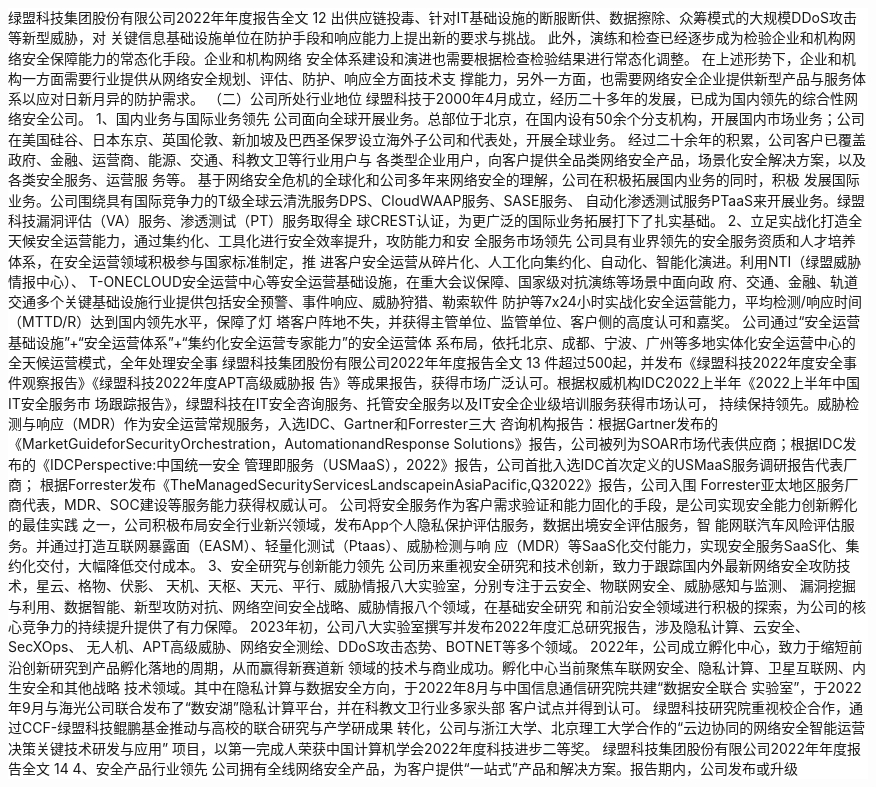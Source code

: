 绿盟科技集团股份有限公司2022年年度报告全文
12
出供应链投毒、针对IT基础设施的断服断供、数据擦除、众筹模式的大规模DDoS攻击等新型威胁，对
关键信息基础设施单位在防护手段和响应能力上提出新的要求与挑战。
此外，演练和检查已经逐步成为检验企业和机构网络安全保障能力的常态化手段。企业和机构网络
安全体系建设和演进也需要根据检查检验结果进行常态化调整。
在上述形势下，企业和机构一方面需要行业提供从网络安全规划、评估、防护、响应全方面技术支
撑能力，另外一方面，也需要网络安全企业提供新型产品与服务体系以应对日新月异的防护需求。
（二）公司所处行业地位
绿盟科技于2000年4月成立，经历二十多年的发展，已成为国内领先的综合性网络安全公司。
1、国内业务与国际业务领先
公司面向全球开展业务。总部位于北京，在国内设有50余个分支机构，开展国内市场业务；公司
在美国硅谷、日本东京、英国伦敦、新加坡及巴西圣保罗设立海外子公司和代表处，开展全球业务。
经过二十余年的积累，公司客户已覆盖政府、金融、运营商、能源、交通、科教文卫等行业用户与
各类型企业用户，向客户提供全品类网络安全产品，场景化安全解决方案，以及各类安全服务、运营服
务等。
基于网络安全危机的全球化和公司多年来网络安全的理解，公司在积极拓展国内业务的同时，积极
发展国际业务。公司围绕具有国际竞争力的T级全球云清洗服务DPS、CloudWAAP服务、SASE服务、
自动化渗透测试服务PTaaS来开展业务。绿盟科技漏洞评估（VA）服务、渗透测试（PT）服务取得全
球CREST认证，为更广泛的国际业务拓展打下了扎实基础。
2、立足实战化打造全天候安全运营能力，通过集约化、工具化进行安全效率提升，攻防能力和安
全服务市场领先
公司具有业界领先的安全服务资质和人才培养体系，在安全运营领域积极参与国家标准制定，推
进客户安全运营从碎片化、人工化向集约化、自动化、智能化演进。利用NTI（绿盟威胁情报中心）、
T-ONECLOUD安全运营中心等安全运营基础设施，在重大会议保障、国家级对抗演练等场景中面向政
府、交通、金融、轨道交通多个关键基础设施行业提供包括安全预警、事件响应、威胁狩猎、勒索软件
防护等7x24小时实战化安全运营能力，平均检测/响应时间（MTTD/R）达到国内领先水平，保障了灯
塔客户阵地不失，并获得主管单位、监管单位、客户侧的高度认可和嘉奖。
公司通过“安全运营基础设施”+“安全运营体系”+“集约化安全运营专家能力”的安全运营体
系布局，依托北京、成都、宁波、广州等多地实体化安全运营中心的全天候运营模式，全年处理安全事
绿盟科技集团股份有限公司2022年年度报告全文
13
件超过500起，并发布《绿盟科技2022年度安全事件观察报告》《绿盟科技2022年度APT高级威胁报
告》等成果报告，获得市场广泛认可。根据权威机构IDC2022上半年《2022上半年中国IT安全服务市
场跟踪报告》，绿盟科技在IT安全咨询服务、托管安全服务以及IT安全企业级培训服务获得市场认可，
持续保持领先。威胁检测与响应（MDR）作为安全运营常规服务，入选IDC、Gartner和Forrester三大
咨询机构报告：根据Gartner发布的《MarketGuideforSecurityOrchestration，AutomationandResponse
Solutions》报告，公司被列为SOAR市场代表供应商；根据IDC发布的《IDCPerspective:中国统一安全
管理即服务（USMaaS），2022》报告，公司首批入选IDC首次定义的USMaaS服务调研报告代表厂商；
根据Forrester发布《TheManagedSecurityServicesLandscapeinAsiaPacific,Q32022》报告，公司入围
Forrester亚太地区服务厂商代表，MDR、SOC建设等服务能力获得权威认可。
公司将安全服务作为客户需求验证和能力固化的手段，是公司实现安全能力创新孵化的最佳实践
之一，公司积极布局安全行业新兴领域，发布App个人隐私保护评估服务，数据出境安全评估服务，智
能网联汽车风险评估服务。并通过打造互联网暴露面（EASM）、轻量化测试（Ptaas）、威胁检测与响
应（MDR）等SaaS化交付能力，实现安全服务SaaS化、集约化交付，大幅降低交付成本。
3、安全研究与创新能力领先
公司历来重视安全研究和技术创新，致力于跟踪国内外最新网络安全攻防技术，星云、格物、伏影、
天机、天枢、天元、平行、威胁情报八大实验室，分别专注于云安全、物联网安全、威胁感知与监测、
漏洞挖掘与利用、数据智能、新型攻防对抗、网络空间安全战略、威胁情报八个领域，在基础安全研究
和前沿安全领域进行积极的探索，为公司的核心竞争力的持续提升提供了有力保障。
2023年初，公司八大实验室撰写并发布2022年度汇总研究报告，涉及隐私计算、云安全、SecXOps、
无人机、APT高级威胁、网络安全测绘、DDoS攻击态势、BOTNET等多个领域。
2022年，公司成立孵化中心，致力于缩短前沿创新研究到产品孵化落地的周期，从而赢得新赛道新
领域的技术与商业成功。孵化中心当前聚焦车联网安全、隐私计算、卫星互联网、内生安全和其他战略
技术领域。其中在隐私计算与数据安全方向，于2022年8月与中国信息通信研究院共建“数据安全联合
实验室”，于2022年9月与海光公司联合发布了“数安湖”隐私计算平台，并在科教文卫行业多家头部
客户试点并得到认可。
绿盟科技研究院重视校企合作，通过CCF-绿盟科技鲲鹏基金推动与高校的联合研究与产学研成果
转化，公司与浙江大学、北京理工大学合作的“云边协同的网络安全智能运营决策关键技术研发与应用”
项目，以第一完成人荣获中国计算机学会2022年度科技进步二等奖。
绿盟科技集团股份有限公司2022年年度报告全文
14
4、安全产品行业领先
公司拥有全线网络安全产品，为客户提供“一站式”产品和解决方案。报告期内，公司发布或升级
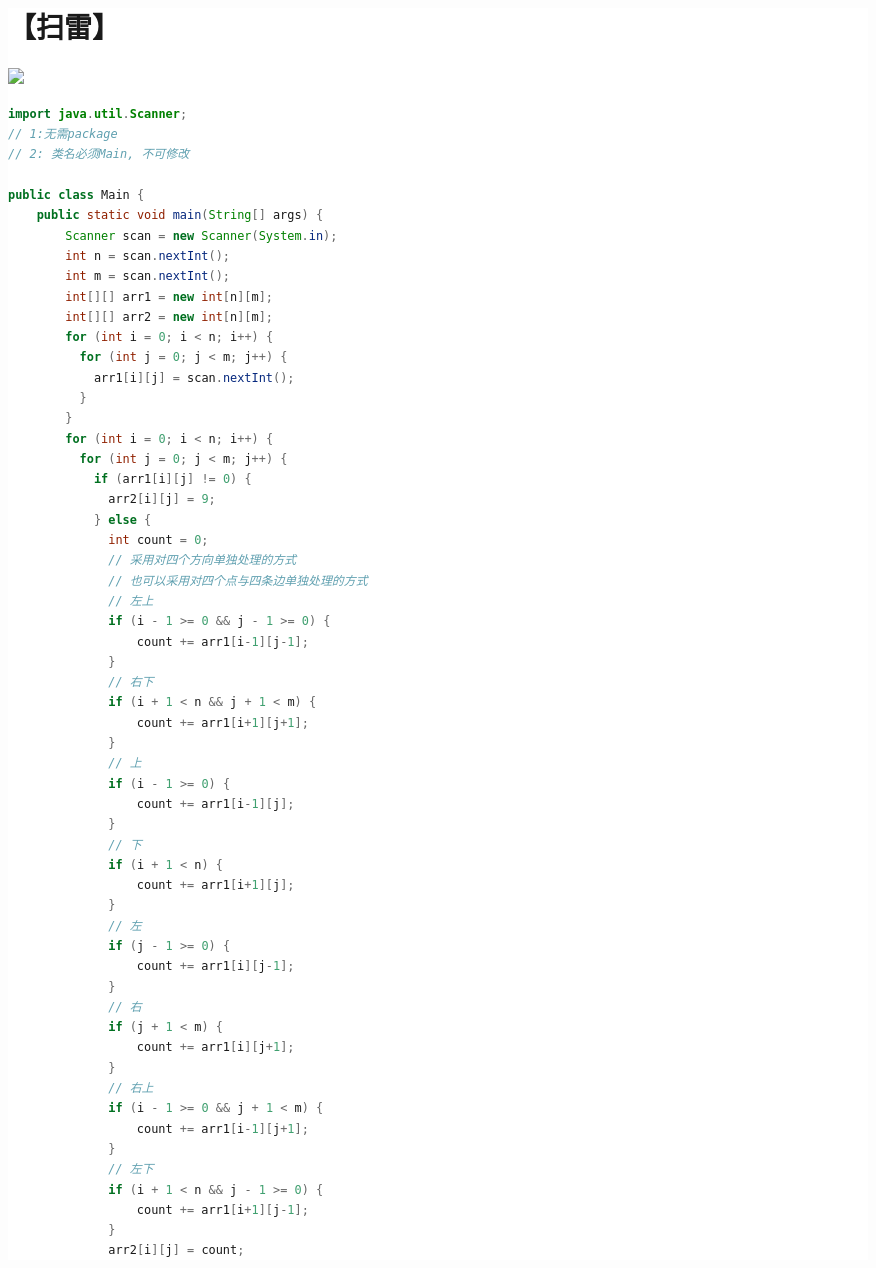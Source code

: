# 【扫雷】

![](https://img-blog.csdnimg.cn/20210415230753793.png)

```java
import java.util.Scanner;
// 1:无需package
// 2: 类名必须Main, 不可修改

public class Main {
    public static void main(String[] args) {
        Scanner scan = new Scanner(System.in);
        int n = scan.nextInt();
        int m = scan.nextInt();
        int[][] arr1 = new int[n][m];
        int[][] arr2 = new int[n][m];
        for (int i = 0; i < n; i++) {
          for (int j = 0; j < m; j++) {
            arr1[i][j] = scan.nextInt();
          }
        }
        for (int i = 0; i < n; i++) {
          for (int j = 0; j < m; j++) {
            if (arr1[i][j] != 0) {
              arr2[i][j] = 9;
            } else {
              int count = 0;
              // 采用对四个方向单独处理的方式
              // 也可以采用对四个点与四条边单独处理的方式
              // 左上
              if (i - 1 >= 0 && j - 1 >= 0) {
            	  count += arr1[i-1][j-1];
              }
              // 右下
              if (i + 1 < n && j + 1 < m) {
            	  count += arr1[i+1][j+1];
              }
              // 上
              if (i - 1 >= 0) {
            	  count += arr1[i-1][j];
              }
              // 下
              if (i + 1 < n) {
            	  count += arr1[i+1][j];
              }
              // 左
              if (j - 1 >= 0) {
            	  count += arr1[i][j-1];
              }
              // 右
              if (j + 1 < m) {
            	  count += arr1[i][j+1];
              }
              // 右上
              if (i - 1 >= 0 && j + 1 < m) {
            	  count += arr1[i-1][j+1];
              }
              // 左下
              if (i + 1 < n && j - 1 >= 0) {
            	  count += arr1[i+1][j-1];
              }
              arr2[i][j] = count;
```
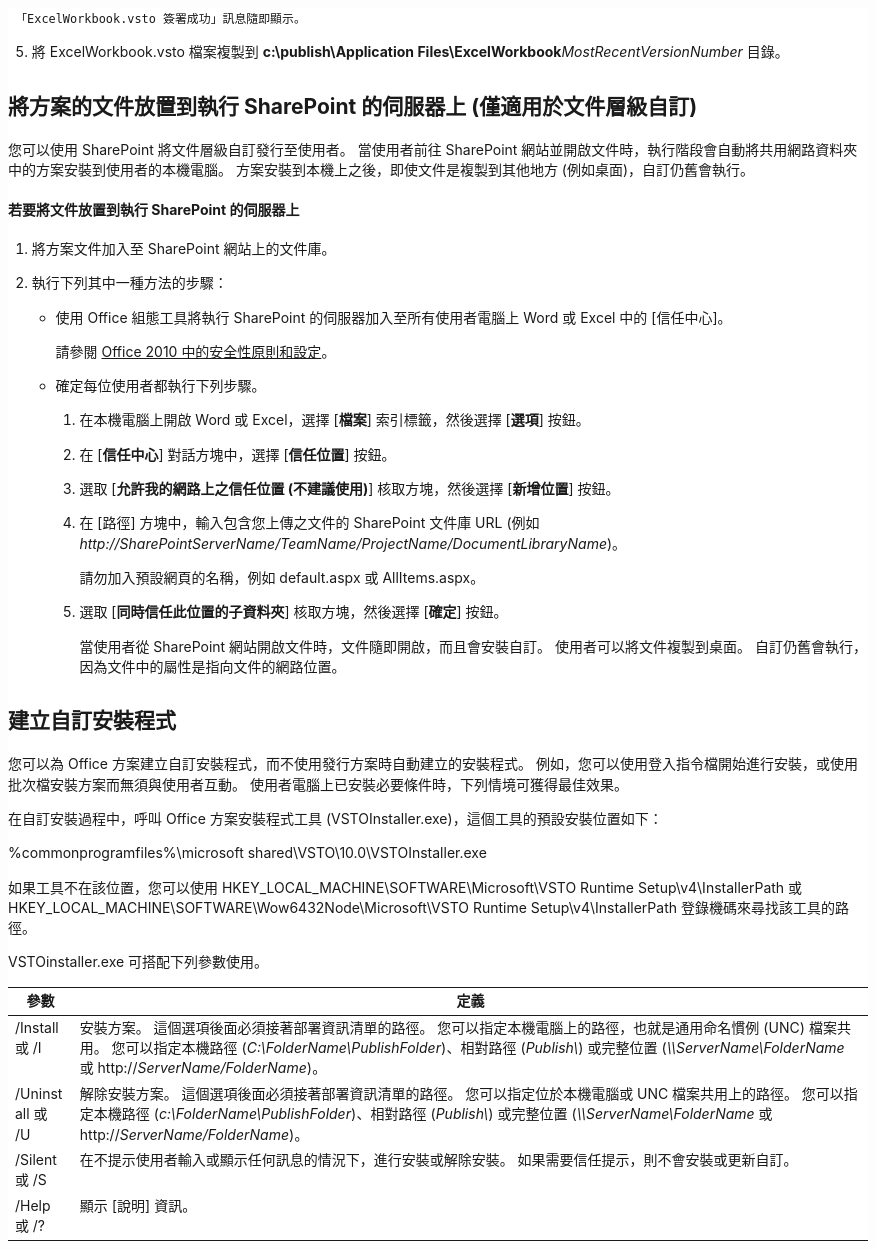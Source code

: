      「ExcelWorkbook.vsto 簽署成功」訊息隨即顯示。  
  
5.  將 ExcelWorkbook.vsto 檔案複製到 **c:\\publish\\Application Files\\ExcelWorkbook***MostRecentVersionNumber* 目錄。  
  
##  <a name="SharePoint"></a> 將方案的文件放置到執行 SharePoint 的伺服器上 \(僅適用於文件層級自訂\)  
 您可以使用 SharePoint 將文件層級自訂發行至使用者。  當使用者前往 SharePoint 網站並開啟文件時，執行階段會自動將共用網路資料夾中的方案安裝到使用者的本機電腦。  方案安裝到本機上之後，即使文件是複製到其他地方 \(例如桌面\)，自訂仍舊會執行。  
  
#### 若要將文件放置到執行 SharePoint 的伺服器上  
  
1.  將方案文件加入至 SharePoint 網站上的文件庫。  
  
2.  執行下列其中一種方法的步驟：  
  
    -   使用 Office 組態工具將執行 SharePoint 的伺服器加入至所有使用者電腦上 Word 或 Excel 中的 \[信任中心\]。  
  
         請參閱 [Office 2010 中的安全性原則和設定](http://go.microsoft.com/fwlink/?LinkId=99227)。  
  
    -   確定每位使用者都執行下列步驟。  
  
        1.  在本機電腦上開啟 Word 或 Excel，選擇 \[**檔案**\] 索引標籤，然後選擇 \[**選項**\] 按鈕。  
  
        2.  在 \[**信任中心**\] 對話方塊中，選擇 \[**信任位置**\] 按鈕。  
  
        3.  選取 \[**允許我的網路上之信任位置 \(不建議使用\)**\] 核取方塊，然後選擇 \[**新增位置**\] 按鈕。  
  
        4.  在 \[路徑\] 方塊中，輸入包含您上傳之文件的 SharePoint 文件庫 URL \(例如 *http:\/\/SharePointServerName\/TeamName\/ProjectName\/DocumentLibraryName*\)。  
  
             請勿加入預設網頁的名稱，例如 default.aspx 或 AllItems.aspx。  
  
        5.  選取 \[**同時信任此位置的子資料夾**\] 核取方塊，然後選擇 \[**確定**\] 按鈕。  
  
             當使用者從 SharePoint 網站開啟文件時，文件隨即開啟，而且會安裝自訂。  使用者可以將文件複製到桌面。  自訂仍舊會執行，因為文件中的屬性是指向文件的網路位置。  
  
##  <a name="Custom"></a> 建立自訂安裝程式  
 您可以為 Office 方案建立自訂安裝程式，而不使用發行方案時自動建立的安裝程式。  例如，您可以使用登入指令檔開始進行安裝，或使用批次檔安裝方案而無須與使用者互動。  使用者電腦上已安裝必要條件時，下列情境可獲得最佳效果。  
  
 在自訂安裝過程中，呼叫 Office 方案安裝程式工具 \(VSTOInstaller.exe\)，這個工具的預設安裝位置如下：  
  
 %commonprogramfiles%\\microsoft shared\\VSTO\\10.0\\VSTOInstaller.exe  
  
 如果工具不在該位置，您可以使用 HKEY\_LOCAL\_MACHINE\\SOFTWARE\\Microsoft\\VSTO Runtime Setup\\v4\\InstallerPath 或 HKEY\_LOCAL\_MACHINE\\SOFTWARE\\Wow6432Node\\Microsoft\\VSTO Runtime Setup\\v4\\InstallerPath 登錄機碼來尋找該工具的路徑。  
  
 VSTOinstaller.exe 可搭配下列參數使用。  
  
|參數|定義|  
|--------|--------|  
|\/Install 或 \/I|安裝方案。  這個選項後面必須接著部署資訊清單的路徑。  您可以指定本機電腦上的路徑，也就是通用命名慣例 \(UNC\) 檔案共用。  您可以指定本機路徑 \(*C:\\FolderName\\PublishFolder*\)、相對路徑 \(*Publish\\*\) 或完整位置 \(*\\\\ServerName\\FolderName* 或 http:\/\/*ServerName\/FolderName*\)。|  
|\/Uninstall 或 \/U|解除安裝方案。  這個選項後面必須接著部署資訊清單的路徑。  您可以指定位於本機電腦或 UNC 檔案共用上的路徑。  您可以指定本機路徑 \(*c:\\FolderName\\PublishFolder*\)、相對路徑 \(*Publish\\*\) 或完整位置 \(*\\\\ServerName\\FolderName* 或 http:\/\/*ServerName\/FolderName*\)。|  
|\/Silent 或 \/S|在不提示使用者輸入或顯示任何訊息的情況下，進行安裝或解除安裝。  如果需要信任提示，則不會安裝或更新自訂。|  
|\/Help 或 \/?|顯示 \[說明\] 資訊。|  
  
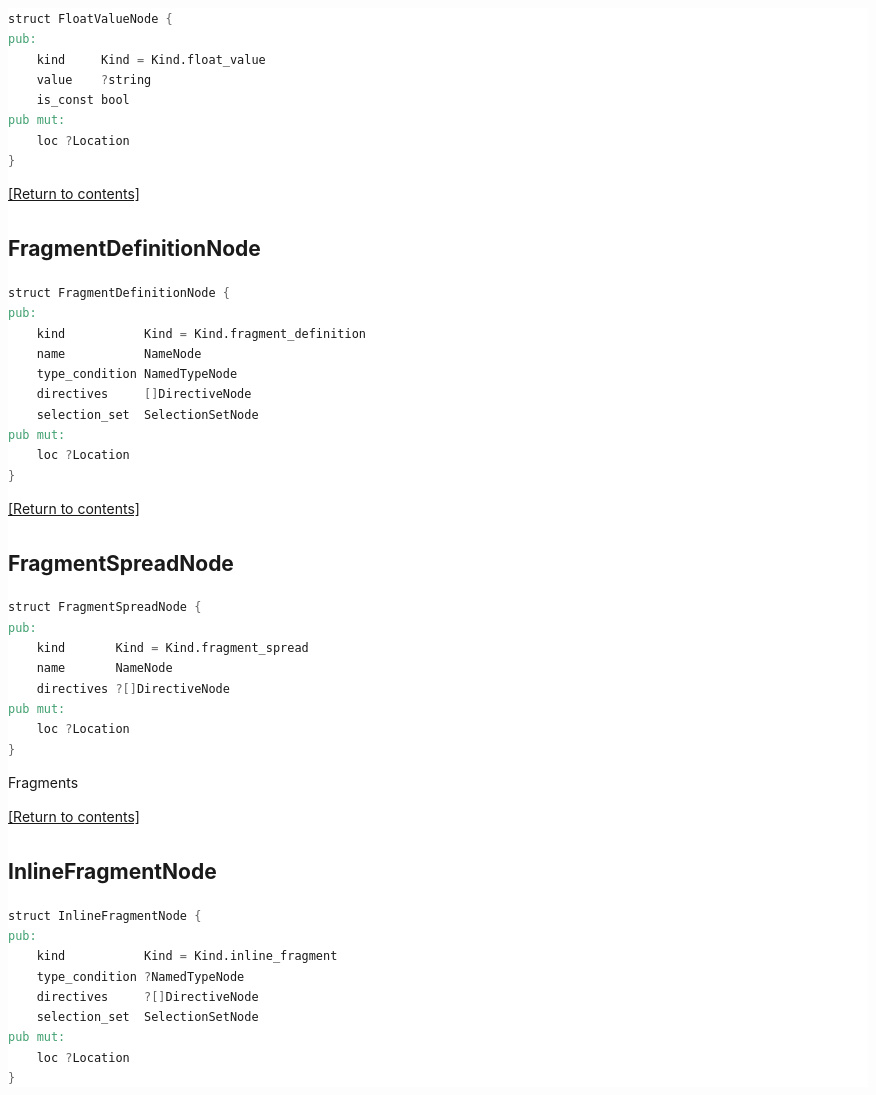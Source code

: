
 ```v
struct FloatValueNode {
pub:
	kind     Kind = Kind.float_value
	value    ?string
	is_const bool
pub mut:
	loc ?Location
}
```

[[Return to contents]](#Contents)

## FragmentDefinitionNode

```v
struct FragmentDefinitionNode {
pub:
	kind           Kind = Kind.fragment_definition
	name           NameNode
	type_condition NamedTypeNode
	directives     []DirectiveNode
	selection_set  SelectionSetNode
pub mut:
	loc ?Location
}
```

[[Return to contents]](#Contents)

## FragmentSpreadNode

```v
struct FragmentSpreadNode {
pub:
	kind       Kind = Kind.fragment_spread
	name       NameNode
	directives ?[]DirectiveNode
pub mut:
	loc ?Location
}
```

Fragments

[[Return to contents]](#Contents)

## InlineFragmentNode

```v
struct InlineFragmentNode {
pub:
	kind           Kind = Kind.inline_fragment
	type_condition ?NamedTypeNode
	directives     ?[]DirectiveNode
	selection_set  SelectionSetNode
pub mut:
	loc ?Location
}
```
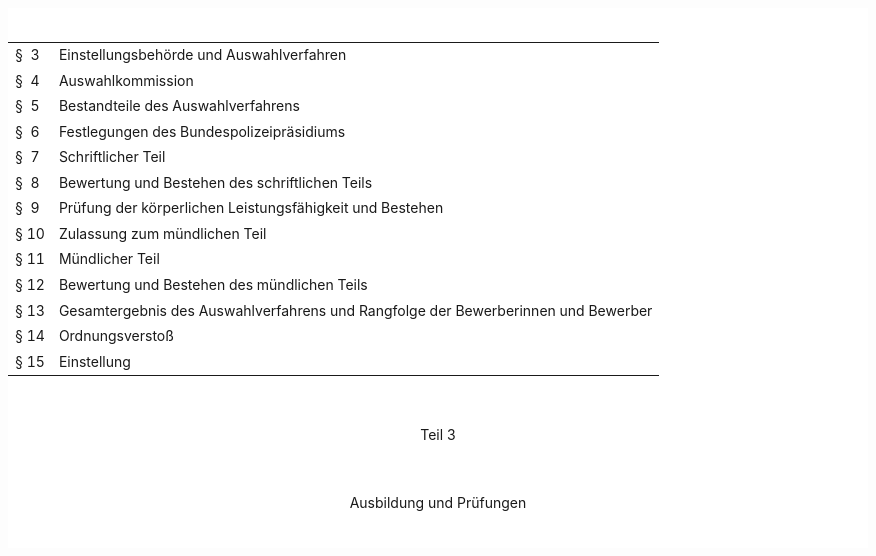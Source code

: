  

</div>

|      |                                                                                   |
| :--- | :-------------------------------------------------------------------------------- |
| §  3 | Einstellungsbehörde und Auswahlverfahren                                          |
| §  4 | Auswahlkommission                                                                 |
| §  5 | Bestandteile des Auswahlverfahrens                                                |
| §  6 | Festlegungen des Bundespolizeipräsidiums                                          |
| §  7 | Schriftlicher Teil                                                                |
| §  8 | Bewertung und Bestehen des schriftlichen Teils                                    |
| §  9 | Prüfung der körperlichen Leistungsfähigkeit und Bestehen                          |
| § 10 | Zulassung zum mündlichen Teil                                                     |
| § 11 | Mündlicher Teil                                                                   |
| § 12 | Bewertung und Bestehen des mündlichen Teils                                       |
| § 13 | Gesamtergebnis des Auswahlverfahrens und Rangfolge der Bewerberinnen und Bewerber |
| § 14 | Ordnungsverstoß                                                                   |
| § 15 | Einstellung                                                                       |

<div class="jurAbsatz">

 

</div>

<div class="S2" style="text-align:center;">

Teil 3

</div>

<div class="jurAbsatz">

 

</div>

<div class="S2" style="text-align:center;">

Ausbildung und Prüfungen

</div>

<div class="jurAbsatz">

 

</div>

<div class="S1" style="text-align:center;">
○ ○ ○
In the entries above, copy each line that contains the string "DirectiveNode".

- Task solution -
	directives     []DirectiveNode
	directives ?[]DirectiveNode
	directives     ?[]DirectiveNode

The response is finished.